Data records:

*** Begin section ***

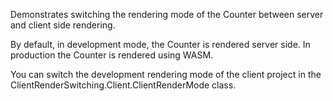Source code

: Demonstrates switching the rendering mode of the Counter between server and client side rendering.

By default, in development mode, the Counter is rendered server side. In production the Counter is rendered using WASM.

You can switch the development rendering mode of the client project in the ClientRenderSwitching.Client.ClientRenderMode class.
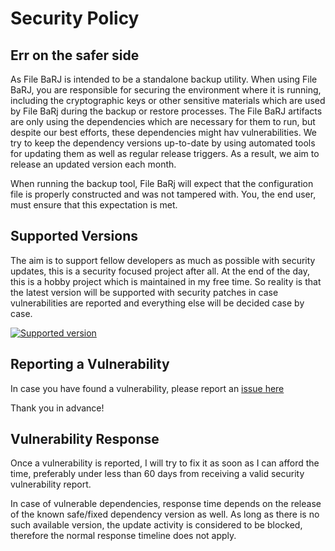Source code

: # Security Policy

## Err on the safer side

As File BaRJ is intended to be a standalone backup utility. When using File BaRJ, you are responsible for securing the environment where
it is running, including the cryptographic keys or other sensitive materials which are used by File BaRj during the backup or restore
processes. The File BaRJ artifacts are only using the dependencies which are necessary for them to run, but despite our best efforts,
these dependencies might hav vulnerabilities. We try to keep the dependency versions up-to-date by using automated tools for updating them
as well as regular release triggers. As a result, we aim to release an updated version each month.

When running the backup tool, File BaRj will expect that the configuration file is properly constructed and was not tampered with. You,
the end user, must ensure that this expectation is met.

## Supported Versions

The aim is to support fellow developers as much as possible with security updates, this is a security focused project after all. At the end
of the day, this is a hobby project which is maintained in my free time. So reality is that the latest version will be supported with security
patches in case vulnerabilities are reported and everything else will be decided case by case.

[![Supported version](https://img.shields.io/github/v/tag/nagyesta/file-barj?color=green&logo=git&label=Supported%20version&sort=semver)](https://img.shields.io/github/v/tag/nagyesta/file-barj?color=green&logo=git&label=Supported%20version&sort=semver)

## Reporting a Vulnerability

In case you have found a vulnerability, please report an [issue here](https://github.com/nagyesta/file-barj/issues)

Thank you in advance!

## Vulnerability Response

Once a vulnerability is reported, I will try to fix it as soon as I can afford the time, preferably under less than 60 days from receiving a
valid security vulnerability report.

In case of vulnerable dependencies, response time depends on the release of the known safe/fixed dependency version as well. As long as 
there is no such available version, the update activity is considered to be blocked, therefore the normal response timeline does not apply.
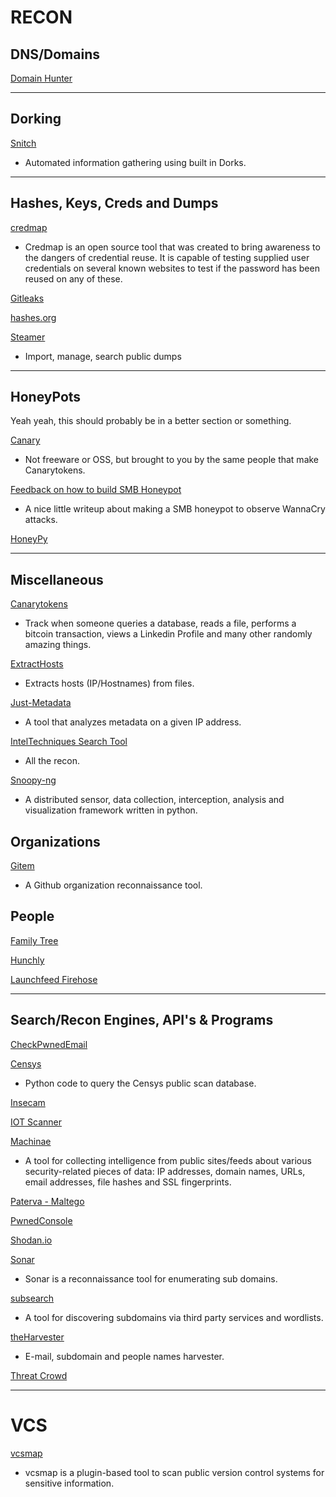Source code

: # RECON

## DNS/Domains

[Domain Hunter](https://github.com/minisllc/domainhunter)

---

## Dorking

[Snitch](https://github.com/Smaash/snitch)

- Automated information gathering using built in Dorks.

---

## Hashes, Keys, Creds and Dumps

[credmap](https://github.com/lightos/credmap)

- Credmap is an open source tool that was created to bring awareness to the dangers of credential reuse. It is capable of testing supplied user credentials on several known websites to test if the password has been reused on any of these.

[Gitleaks](https://gitleaks.com/)

[hashes.org](https://hashes.org/public.php)

[Steamer](https://github.com/zxsecurity/steamer)

- Import, manage, search public dumps

---

## HoneyPots

Yeah yeah, this should probably be in a better section or something.

[Canary](https://canary.tools/)

- Not freeware or OSS, but brought to you by the same people that make Canarytokens.

[Feedback on how to build SMB Honeypot](https://benkowlab.blogspot.fr/2017/05/feedback-on-how-to-build-smb-honeypot.html)

- A nice little writeup about making a SMB honeypot to observe WannaCry attacks.

[HoneyPy](https://github.com/foospidy/HoneyPy/tree/master/loggers)

---

## Miscellaneous

[Canarytokens](https://canarytokens.org/generate)

- Track when someone queries a database, reads a file, performs a bitcoin transaction, views a Linkedin Profile and many other randomly amazing things.

[ExtractHosts](https://github.com/bwall/ExtractHosts)

- Extracts hosts (IP/Hostnames) from files.

[Just-Metadata](https://github.com/ChrisTruncer/Just-Metadata)

- A tool that analyzes metadata on a given IP address.

[IntelTechniques Search Tool](https://inteltechniques.com/menu.html)

- All the recon.

[Snoopy-ng](https://github.com/sensepost/snoopy-ng)

- A distributed sensor, data collection, interception, analysis and visualization framework written in python.

## Organizations

[Gitem](https://github.com/mschwager/gitem)

- A Github organization reconnaissance tool.

## People

[Family Tree](http://www.familytreenow.com/)

[Hunchly](https://hunch.ly/)

[Launchfeed Firehose](http://internetawacs.jesterscourt.cc/launchfeed-firehose.php)

---

## Search/Recon Engines, API's & Programs

[CheckPwnedEmail](https://github.com/Techno-Hwizrdry/checkpwnedemails)

[Censys](https://github.com/gelim/censys_)

- Python code to query the Censys public scan database.

[Insecam](http://insecam.org/)

[IOT Scanner](http://iotscanner.bullguard.com/)

[Machinae](https://github.com/HurricaneLabs/machinae)

- A tool for collecting intelligence from public sites/feeds about various security-related pieces of data: IP addresses, domain names, URLs, email addresses, file hashes and SSL fingerprints.

[Paterva - Maltego](https://www.paterva.com/web7/index.php)

[PwnedConsole](https://github.com/K0FIN/PwnedConsole)

[Shodan.io](https://www.shodan.io/)

[Sonar](https://github.com/jrozner/sonar)

- Sonar is a reconnaissance tool for enumerating sub domains.

[subsearch](https://github.com/gavia/subsearch)

- A tool for discovering subdomains via third party services and wordlists.

[theHarvester](https://github.com/laramies/theHarvester)

- E-mail, subdomain and people names harvester.

[Threat Crowd](https://threatcrowd.org/)

---

# VCS

[vcsmap](https://github.com/melvinsh/vcsmap)

- vcsmap is a plugin-based tool to scan public version control systems for sensitive information.

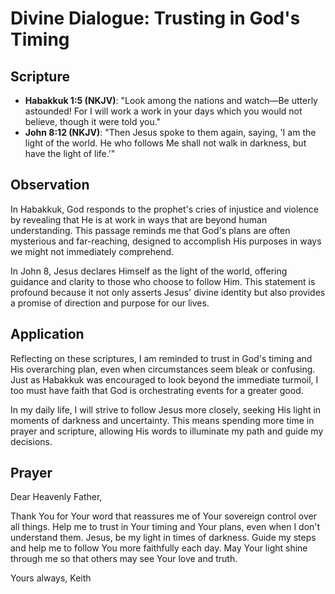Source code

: # Divine Dialogue: Trusting in God's Timing

## Scripture

- **Habakkuk 1:5 (NKJV)**: "Look among the nations and watch—Be utterly astounded! For I will work a work in your days which you would not believe, though it were told you."
- **John 8:12 (NKJV)**: "Then Jesus spoke to them again, saying, 'I am the light of the world. He who follows Me shall not walk in darkness, but have the light of life.'"

## Observation

In Habakkuk, God responds to the prophet's cries of injustice and violence by revealing that He is at work in ways that are beyond human understanding. This passage reminds me that God's plans are often mysterious and far-reaching, designed to accomplish His purposes in ways we might not immediately comprehend.

In John 8, Jesus declares Himself as the light of the world, offering guidance and clarity to those who choose to follow Him. This statement is profound because it not only asserts Jesus' divine identity but also provides a promise of direction and purpose for our lives.

## Application

Reflecting on these scriptures, I am reminded to trust in God's timing and His overarching plan, even when circumstances seem bleak or confusing. Just as Habakkuk was encouraged to look beyond the immediate turmoil, I too must have faith that God is orchestrating events for a greater good.

In my daily life, I will strive to follow Jesus more closely, seeking His light in moments of darkness and uncertainty. This means spending more time in prayer and scripture, allowing His words to illuminate my path and guide my decisions.

## Prayer

Dear Heavenly Father,

Thank You for Your word that reassures me of Your sovereign control over all things. Help me to trust in Your timing and Your plans, even when I don't understand them. Jesus, be my light in times of darkness. Guide my steps and help me to follow You more faithfully each day. May Your light shine through me so that others may see Your love and truth.

Yours always,
Keith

*** End section ***

PROBLEM REQUIREMENTS: With the pictures set aside, please write out all of the records above exactly.

SOLUTION FOR THIS TASK:
Source code

: Demonstrates switching the rendering mode of the Counter between server and client side rendering.

By default, in development mode, the Counter is rendered server side. In production the Counter is rendered using WASM.

You can switch the development rendering mode of the client project in the ClientRenderSwitching.Client.ClientRenderMode class.
Source code

: # Security Policy

## Err on the safer side

As File BaRJ is intended to be a standalone backup utility. When using File BaRJ, you are responsible for securing the environment where
it is running, including the cryptographic keys or other sensitive materials which are used by File BaRj during the backup or restore
processes. The File BaRJ artifacts are only using the dependencies which are necessary for them to run, but despite our best efforts,
these dependencies might hav vulnerabilities. We try to keep the dependency versions up-to-date by using automated tools for updating them
as well as regular release triggers. As a result, we aim to release an updated version each month.

When running the backup tool, File BaRj will expect that the configuration file is properly constructed and was not tampered with. You,
the end user, must ensure that this expectation is met.

## Supported Versions

The aim is to support fellow developers as much as possible with security updates, this is a security focused project after all. At the end
of the day, this is a hobby project which is maintained in my free time. So reality is that the latest version will be supported with security
patches in case vulnerabilities are reported and everything else will be decided case by case.

[![Supported version](https://img.shields.io/github/v/tag/nagyesta/file-barj?color=green&logo=git&label=Supported%20version&sort=semver)](https://img.shields.io/github/v/tag/nagyesta/file-barj?color=green&logo=git&label=Supported%20version&sort=semver)

## Reporting a Vulnerability

In case you have found a vulnerability, please report an [issue here](https://github.com/nagyesta/file-barj/issues)

Thank you in advance!

## Vulnerability Response

Once a vulnerability is reported, I will try to fix it as soon as I can afford the time, preferably under less than 60 days from receiving a
valid security vulnerability report.

In case of vulnerable dependencies, response time depends on the release of the known safe/fixed dependency version as well. As long as 
there is no such available version, the update activity is considered to be blocked, therefore the normal response timeline does not apply.
Source code

: # RECON

## DNS/Domains

[Domain Hunter](https://github.com/minisllc/domainhunter)

---

## Dorking

[Snitch](https://github.com/Smaash/snitch)

- Automated information gathering using built in Dorks.

---

## Hashes, Keys, Creds and Dumps

[credmap](https://github.com/lightos/credmap)

- Credmap is an open source tool that was created to bring awareness to the dangers of credential reuse. It is capable of testing supplied user credentials on several known websites to test if the password has been reused on any of these.

[Gitleaks](https://gitleaks.com/)

[hashes.org](https://hashes.org/public.php)

[Steamer](https://github.com/zxsecurity/steamer)

- Import, manage, search public dumps

---

## HoneyPots

Yeah yeah, this should probably be in a better section or something.

[Canary](https://canary.tools/)

- Not freeware or OSS, but brought to you by the same people that make Canarytokens.

[Feedback on how to build SMB Honeypot](https://benkowlab.blogspot.fr/2017/05/feedback-on-how-to-build-smb-honeypot.html)

- A nice little writeup about making a SMB honeypot to observe WannaCry attacks.

[HoneyPy](https://github.com/foospidy/HoneyPy/tree/master/loggers)

---

## Miscellaneous

[Canarytokens](https://canarytokens.org/generate)

- Track when someone queries a database, reads a file, performs a bitcoin transaction, views a Linkedin Profile and many other randomly amazing things.

[ExtractHosts](https://github.com/bwall/ExtractHosts)

- Extracts hosts (IP/Hostnames) from files.

[Just-Metadata](https://github.com/ChrisTruncer/Just-Metadata)

- A tool that analyzes metadata on a given IP address.

[IntelTechniques Search Tool](https://inteltechniques.com/menu.html)

- All the recon.

[Snoopy-ng](https://github.com/sensepost/snoopy-ng)

- A distributed sensor, data collection, interception, analysis and visualization framework written in python.

## Organizations

[Gitem](https://github.com/mschwager/gitem)

- A Github organization reconnaissance tool.

## People

[Family Tree](http://www.familytreenow.com/)

[Hunchly](https://hunch.ly/)

[Launchfeed Firehose](http://internetawacs.jesterscourt.cc/launchfeed-firehose.php)

---

## Search/Recon Engines, API's & Programs

[CheckPwnedEmail](https://github.com/Techno-Hwizrdry/checkpwnedemails)

[Censys](https://github.com/gelim/censys_)

- Python code to query the Censys public scan database.

[Insecam](http://insecam.org/)

[IOT Scanner](http://iotscanner.bullguard.com/)

[Machinae](https://github.com/HurricaneLabs/machinae)

- A tool for collecting intelligence from public sites/feeds about various security-related pieces of data: IP addresses, domain names, URLs, email addresses, file hashes and SSL fingerprints.

[Paterva - Maltego](https://www.paterva.com/web7/index.php)

[PwnedConsole](https://github.com/K0FIN/PwnedConsole)

[Shodan.io](https://www.shodan.io/)

[Sonar](https://github.com/jrozner/sonar)

- Sonar is a reconnaissance tool for enumerating sub domains.

[subsearch](https://github.com/gavia/subsearch)

- A tool for discovering subdomains via third party services and wordlists.

[theHarvester](https://github.com/laramies/theHarvester)

- E-mail, subdomain and people names harvester.

[Threat Crowd](https://threatcrowd.org/)

---

# VCS

[vcsmap](https://github.com/melvinsh/vcsmap)

- vcsmap is a plugin-based tool to scan public version control systems for sensitive information.

Source code

: # Divine Dialogue: Trusting in God's Timing

## Scripture

- **Habakkuk 1:5 (NKJV)**: "Look among the nations and watch—Be utterly astounded! For I will work a work in your days which you would not believe, though it were told you."
- **John 8:12 (NKJV)**: "Then Jesus spoke to them again, saying, 'I am the light of the world. He who follows Me shall not walk in darkness, but have the light of life.'"

## Observation

In Habakkuk, God responds to the prophet's cries of injustice and violence by revealing that He is at work in ways that are beyond human understanding. This passage reminds me that God's plans are often mysterious and far-reaching, designed to accomplish His purposes in ways we might not immediately comprehend.

In John 8, Jesus declares Himself as the light of the world, offering guidance and clarity to those who choose to follow Him. This statement is profound because it not only asserts Jesus' divine identity but also provides a promise of direction and purpose for our lives.

## Application

Reflecting on these scriptures, I am reminded to trust in God's timing and His overarching plan, even when circumstances seem bleak or confusing. Just as Habakkuk was encouraged to look beyond the immediate turmoil, I too must have faith that God is orchestrating events for a greater good.

In my daily life, I will strive to follow Jesus more closely, seeking His light in moments of darkness and uncertainty. This means spending more time in prayer and scripture, allowing His words to illuminate my path and guide my decisions.

## Prayer

Dear Heavenly Father,

Thank You for Your word that reassures me of Your sovereign control over all things. Help me to trust in Your timing and Your plans, even when I don't understand them. Jesus, be my light in times of darkness. Guide my steps and help me to follow You more faithfully each day. May Your light shine through me so that others may see Your love and truth.

Yours always,
Keith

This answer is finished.